- WHAT YOU ARE ASKED TO DO -
Copy nothing but the lines below running from the line containing "Explicação do Projeto" through the line containing "importe o projeto", both end lines included.

- THE INPUT -
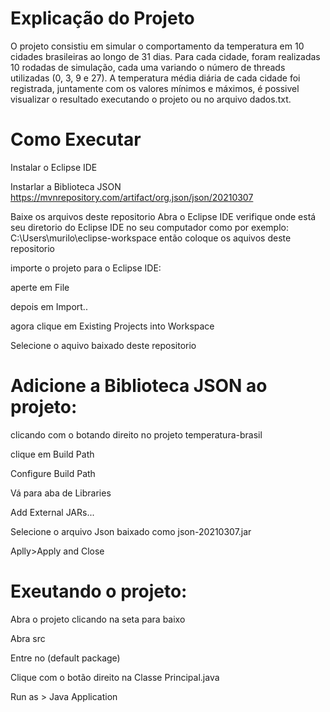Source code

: # Explicação do Projeto 


O projeto consistiu em simular o comportamento da temperatura em 10 cidades brasileiras ao longo de 31 dias. Para cada cidade, foram realizadas 10 rodadas de simulação, cada uma variando o número de threads utilizadas (0, 3, 9 e 27). A temperatura média diária de cada cidade foi registrada, juntamente com os valores mínimos e máximos, é possivel visualizar o resultado executando o projeto ou no arquivo dados.txt.



# Como Executar

Instalar o Eclipse IDE

Instarlar a Biblioteca JSON https://mvnrepository.com/artifact/org.json/json/20210307

Baixe os arquivos deste repositorio 
Abra o Eclipse IDE
verifique onde está seu diretorio do Eclipse IDE no seu computador como por exemplo: C:\Users\murilo\eclipse-workspace então coloque os aquivos deste repositorio

importe o projeto para o Eclipse IDE:

aperte em File 

depois em Import..

agora clique em Existing Projects into Workspace

Selecione o aquivo baixado deste repositorio


# Adicione a Biblioteca JSON ao projeto: 

clicando com o botando direito no projeto temperatura-brasil 

clique em Build Path

Configure Build Path

Vá para aba de Libraries

Add External JARs...

Selecione o arquivo Json baixado como json-20210307.jar

Aplly>Apply and Close

# Exeutando o projeto:

Abra o projeto clicando na seta para baixo 

Abra src

Entre no (default package)

Clique com o botão direito na Classe Principal.java

Run as > Java Application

- RESPONSE BELOW -
: # Explicação do Projeto 


O projeto consistiu em simular o comportamento da temperatura em 10 cidades brasileiras ao longo de 31 dias. Para cada cidade, foram realizadas 10 rodadas de simulação, cada uma variando o número de threads utilizadas (0, 3, 9 e 27). A temperatura média diária de cada cidade foi registrada, juntamente com os valores mínimos e máximos, é possivel visualizar o resultado executando o projeto ou no arquivo dados.txt.



# Como Executar

Instalar o Eclipse IDE

Instarlar a Biblioteca JSON https://mvnrepository.com/artifact/org.json/json/20210307

Baixe os arquivos deste repositorio 
Abra o Eclipse IDE
verifique onde está seu diretorio do Eclipse IDE no seu computador como por exemplo: C:\Users\murilo\eclipse-workspace então coloque os aquivos deste repositorio

importe o projeto para o Eclipse IDE:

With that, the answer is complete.